> **PROBLEM REQUIREMENTS**
All records after this line are to be returned verbatim.

(Records from a collection)
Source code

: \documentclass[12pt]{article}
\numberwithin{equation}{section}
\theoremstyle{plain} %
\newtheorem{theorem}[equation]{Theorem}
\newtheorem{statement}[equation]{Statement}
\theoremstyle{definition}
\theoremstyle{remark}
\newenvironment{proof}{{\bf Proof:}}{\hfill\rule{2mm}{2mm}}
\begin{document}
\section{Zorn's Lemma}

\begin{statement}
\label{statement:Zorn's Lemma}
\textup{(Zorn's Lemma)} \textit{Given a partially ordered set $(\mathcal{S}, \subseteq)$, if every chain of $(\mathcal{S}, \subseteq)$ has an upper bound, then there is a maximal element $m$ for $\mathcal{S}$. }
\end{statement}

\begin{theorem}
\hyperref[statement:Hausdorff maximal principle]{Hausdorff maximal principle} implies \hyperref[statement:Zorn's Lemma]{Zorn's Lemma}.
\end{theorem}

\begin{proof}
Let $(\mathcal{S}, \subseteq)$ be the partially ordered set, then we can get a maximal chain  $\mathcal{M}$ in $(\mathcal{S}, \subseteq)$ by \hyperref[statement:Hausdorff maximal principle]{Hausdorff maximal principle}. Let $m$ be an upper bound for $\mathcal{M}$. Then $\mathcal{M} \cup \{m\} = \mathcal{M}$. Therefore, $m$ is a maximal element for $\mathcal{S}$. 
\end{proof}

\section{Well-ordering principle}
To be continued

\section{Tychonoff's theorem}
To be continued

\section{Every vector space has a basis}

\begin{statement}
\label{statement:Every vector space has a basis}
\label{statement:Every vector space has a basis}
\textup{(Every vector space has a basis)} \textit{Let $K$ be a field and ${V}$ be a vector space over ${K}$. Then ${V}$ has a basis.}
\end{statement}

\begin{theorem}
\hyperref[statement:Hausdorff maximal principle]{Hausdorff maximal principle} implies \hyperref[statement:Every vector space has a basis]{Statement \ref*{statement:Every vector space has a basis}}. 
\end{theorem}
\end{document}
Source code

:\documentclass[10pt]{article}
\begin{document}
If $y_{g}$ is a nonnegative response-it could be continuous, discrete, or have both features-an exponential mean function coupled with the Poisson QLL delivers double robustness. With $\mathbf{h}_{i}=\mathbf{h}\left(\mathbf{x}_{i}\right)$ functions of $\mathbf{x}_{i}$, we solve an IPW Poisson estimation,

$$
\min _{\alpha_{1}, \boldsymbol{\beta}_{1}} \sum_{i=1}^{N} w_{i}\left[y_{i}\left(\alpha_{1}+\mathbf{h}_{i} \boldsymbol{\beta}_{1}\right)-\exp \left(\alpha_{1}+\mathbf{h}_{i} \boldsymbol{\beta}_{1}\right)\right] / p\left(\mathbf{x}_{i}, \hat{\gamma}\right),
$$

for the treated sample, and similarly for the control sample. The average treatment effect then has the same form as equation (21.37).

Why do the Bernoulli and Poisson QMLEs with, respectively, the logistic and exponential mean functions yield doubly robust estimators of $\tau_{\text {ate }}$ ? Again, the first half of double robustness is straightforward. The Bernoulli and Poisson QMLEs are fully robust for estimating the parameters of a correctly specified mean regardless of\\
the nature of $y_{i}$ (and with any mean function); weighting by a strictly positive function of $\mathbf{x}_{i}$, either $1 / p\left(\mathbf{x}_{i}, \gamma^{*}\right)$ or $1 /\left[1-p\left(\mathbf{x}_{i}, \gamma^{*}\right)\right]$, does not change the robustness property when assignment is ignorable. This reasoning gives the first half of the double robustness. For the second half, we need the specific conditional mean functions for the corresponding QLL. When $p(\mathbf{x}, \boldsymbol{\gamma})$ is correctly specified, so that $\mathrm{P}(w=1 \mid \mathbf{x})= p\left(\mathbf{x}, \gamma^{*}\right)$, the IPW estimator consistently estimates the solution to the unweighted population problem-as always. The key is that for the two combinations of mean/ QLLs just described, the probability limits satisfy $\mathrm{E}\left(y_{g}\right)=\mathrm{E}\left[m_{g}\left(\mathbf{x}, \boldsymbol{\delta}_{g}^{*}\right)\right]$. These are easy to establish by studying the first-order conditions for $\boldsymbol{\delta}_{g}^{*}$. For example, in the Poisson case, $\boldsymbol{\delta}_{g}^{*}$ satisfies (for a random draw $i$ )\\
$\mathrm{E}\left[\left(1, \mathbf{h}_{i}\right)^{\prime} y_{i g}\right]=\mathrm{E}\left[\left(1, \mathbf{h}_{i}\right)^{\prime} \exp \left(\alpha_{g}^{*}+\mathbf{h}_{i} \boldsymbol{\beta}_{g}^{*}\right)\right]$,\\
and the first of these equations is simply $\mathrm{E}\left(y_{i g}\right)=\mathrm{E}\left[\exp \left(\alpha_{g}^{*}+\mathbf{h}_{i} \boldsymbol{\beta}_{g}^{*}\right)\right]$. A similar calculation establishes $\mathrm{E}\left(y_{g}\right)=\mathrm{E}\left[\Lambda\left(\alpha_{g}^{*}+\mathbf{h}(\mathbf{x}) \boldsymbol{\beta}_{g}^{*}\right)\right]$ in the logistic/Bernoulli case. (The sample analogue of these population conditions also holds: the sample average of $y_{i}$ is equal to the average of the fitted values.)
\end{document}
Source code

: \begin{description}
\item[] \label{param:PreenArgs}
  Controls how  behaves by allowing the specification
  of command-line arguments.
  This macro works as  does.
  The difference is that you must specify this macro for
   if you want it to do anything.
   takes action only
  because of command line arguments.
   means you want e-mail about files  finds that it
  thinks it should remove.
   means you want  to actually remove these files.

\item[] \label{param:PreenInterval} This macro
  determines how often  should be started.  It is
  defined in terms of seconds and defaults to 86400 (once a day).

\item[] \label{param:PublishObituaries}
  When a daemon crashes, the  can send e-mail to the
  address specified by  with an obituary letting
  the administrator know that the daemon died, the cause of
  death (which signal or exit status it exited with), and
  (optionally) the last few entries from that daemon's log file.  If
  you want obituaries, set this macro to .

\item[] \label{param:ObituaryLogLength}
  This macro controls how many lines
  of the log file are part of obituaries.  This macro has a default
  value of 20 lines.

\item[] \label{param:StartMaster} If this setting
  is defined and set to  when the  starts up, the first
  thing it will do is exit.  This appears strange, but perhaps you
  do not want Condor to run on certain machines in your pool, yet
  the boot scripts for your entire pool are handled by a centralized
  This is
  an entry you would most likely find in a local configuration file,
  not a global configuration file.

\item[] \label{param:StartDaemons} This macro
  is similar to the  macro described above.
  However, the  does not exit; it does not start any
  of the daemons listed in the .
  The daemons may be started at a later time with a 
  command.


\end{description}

> **EXERCISE SOLUTION**
Source code

: \documentclass[12pt]{article}
\numberwithin{equation}{section}
\theoremstyle{plain} %
\newtheorem{theorem}[equation]{Theorem}
\newtheorem{statement}[equation]{Statement}
\theoremstyle{definition}
\theoremstyle{remark}
\newenvironment{proof}{{\bf Proof:}}{\hfill\rule{2mm}{2mm}}
\begin{document}
\section{Zorn's Lemma}

\begin{statement}
\label{statement:Zorn's Lemma}
\textup{(Zorn's Lemma)} \textit{Given a partially ordered set $(\mathcal{S}, \subseteq)$, if every chain of $(\mathcal{S}, \subseteq)$ has an upper bound, then there is a maximal element $m$ for $\mathcal{S}$. }
\end{statement}

\begin{theorem}
\hyperref[statement:Hausdorff maximal principle]{Hausdorff maximal principle} implies \hyperref[statement:Zorn's Lemma]{Zorn's Lemma}.
\end{theorem}

\begin{proof}
Let $(\mathcal{S}, \subseteq)$ be the partially ordered set, then we can get a maximal chain  $\mathcal{M}$ in $(\mathcal{S}, \subseteq)$ by \hyperref[statement:Hausdorff maximal principle]{Hausdorff maximal principle}. Let $m$ be an upper bound for $\mathcal{M}$. Then $\mathcal{M} \cup \{m\} = \mathcal{M}$. Therefore, $m$ is a maximal element for $\mathcal{S}$. 
\end{proof}

\section{Well-ordering principle}
To be continued

\section{Tychonoff's theorem}
To be continued

\section{Every vector space has a basis}

\begin{statement}
\label{statement:Every vector space has a basis}
\label{statement:Every vector space has a basis}
\textup{(Every vector space has a basis)} \textit{Let $K$ be a field and ${V}$ be a vector space over ${K}$. Then ${V}$ has a basis.}
\end{statement}

\begin{theorem}
\hyperref[statement:Hausdorff maximal principle]{Hausdorff maximal principle} implies \hyperref[statement:Every vector space has a basis]{Statement \ref*{statement:Every vector space has a basis}}. 
\end{theorem}
\end{document}
Source code

:\documentclass[10pt]{article}
\begin{document}
If $y_{g}$ is a nonnegative response-it could be continuous, discrete, or have both features-an exponential mean function coupled with the Poisson QLL delivers double robustness. With $\mathbf{h}_{i}=\mathbf{h}\left(\mathbf{x}_{i}\right)$ functions of $\mathbf{x}_{i}$, we solve an IPW Poisson estimation,

$$
\min _{\alpha_{1}, \boldsymbol{\beta}_{1}} \sum_{i=1}^{N} w_{i}\left[y_{i}\left(\alpha_{1}+\mathbf{h}_{i} \boldsymbol{\beta}_{1}\right)-\exp \left(\alpha_{1}+\mathbf{h}_{i} \boldsymbol{\beta}_{1}\right)\right] / p\left(\mathbf{x}_{i}, \hat{\gamma}\right),
$$

for the treated sample, and similarly for the control sample. The average treatment effect then has the same form as equation (21.37).

Why do the Bernoulli and Poisson QMLEs with, respectively, the logistic and exponential mean functions yield doubly robust estimators of $\tau_{\text {ate }}$ ? Again, the first half of double robustness is straightforward. The Bernoulli and Poisson QMLEs are fully robust for estimating the parameters of a correctly specified mean regardless of\\
the nature of $y_{i}$ (and with any mean function); weighting by a strictly positive function of $\mathbf{x}_{i}$, either $1 / p\left(\mathbf{x}_{i}, \gamma^{*}\right)$ or $1 /\left[1-p\left(\mathbf{x}_{i}, \gamma^{*}\right)\right]$, does not change the robustness property when assignment is ignorable. This reasoning gives the first half of the double robustness. For the second half, we need the specific conditional mean functions for the corresponding QLL. When $p(\mathbf{x}, \boldsymbol{\gamma})$ is correctly specified, so that $\mathrm{P}(w=1 \mid \mathbf{x})= p\left(\mathbf{x}, \gamma^{*}\right)$, the IPW estimator consistently estimates the solution to the unweighted population problem-as always. The key is that for the two combinations of mean/ QLLs just described, the probability limits satisfy $\mathrm{E}\left(y_{g}\right)=\mathrm{E}\left[m_{g}\left(\mathbf{x}, \boldsymbol{\delta}_{g}^{*}\right)\right]$. These are easy to establish by studying the first-order conditions for $\boldsymbol{\delta}_{g}^{*}$. For example, in the Poisson case, $\boldsymbol{\delta}_{g}^{*}$ satisfies (for a random draw $i$ )\\
$\mathrm{E}\left[\left(1, \mathbf{h}_{i}\right)^{\prime} y_{i g}\right]=\mathrm{E}\left[\left(1, \mathbf{h}_{i}\right)^{\prime} \exp \left(\alpha_{g}^{*}+\mathbf{h}_{i} \boldsymbol{\beta}_{g}^{*}\right)\right]$,\\
and the first of these equations is simply $\mathrm{E}\left(y_{i g}\right)=\mathrm{E}\left[\exp \left(\alpha_{g}^{*}+\mathbf{h}_{i} \boldsymbol{\beta}_{g}^{*}\right)\right]$. A similar calculation establishes $\mathrm{E}\left(y_{g}\right)=\mathrm{E}\left[\Lambda\left(\alpha_{g}^{*}+\mathbf{h}(\mathbf{x}) \boldsymbol{\beta}_{g}^{*}\right)\right]$ in the logistic/Bernoulli case. (The sample analogue of these population conditions also holds: the sample average of $y_{i}$ is equal to the average of the fitted values.)
\end{document}
Source code

: \begin{description}
\item[] \label{param:PreenArgs}
  Controls how  behaves by allowing the specification
  of command-line arguments.
  This macro works as  does.
  The difference is that you must specify this macro for
   if you want it to do anything.
   takes action only
  because of command line arguments.
   means you want e-mail about files  finds that it
  thinks it should remove.
   means you want  to actually remove these files.

\item[] \label{param:PreenInterval} This macro
  determines how often  should be started.  It is
  defined in terms of seconds and defaults to 86400 (once a day).

\item[] \label{param:PublishObituaries}
  When a daemon crashes, the  can send e-mail to the
  address specified by  with an obituary letting
  the administrator know that the daemon died, the cause of
  death (which signal or exit status it exited with), and
  (optionally) the last few entries from that daemon's log file.  If
  you want obituaries, set this macro to .

\item[] \label{param:ObituaryLogLength}
  This macro controls how many lines
  of the log file are part of obituaries.  This macro has a default
  value of 20 lines.

\item[] \label{param:StartMaster} If this setting
  is defined and set to  when the  starts up, the first
  thing it will do is exit.  This appears strange, but perhaps you
  do not want Condor to run on certain machines in your pool, yet
  the boot scripts for your entire pool are handled by a centralized
  This is
  an entry you would most likely find in a local configuration file,
  not a global configuration file.

\item[] \label{param:StartDaemons} This macro
  is similar to the  macro described above.
  However, the  does not exit; it does not start any
  of the daemons listed in the .
  The daemons may be started at a later time with a 
  command.


\end{description}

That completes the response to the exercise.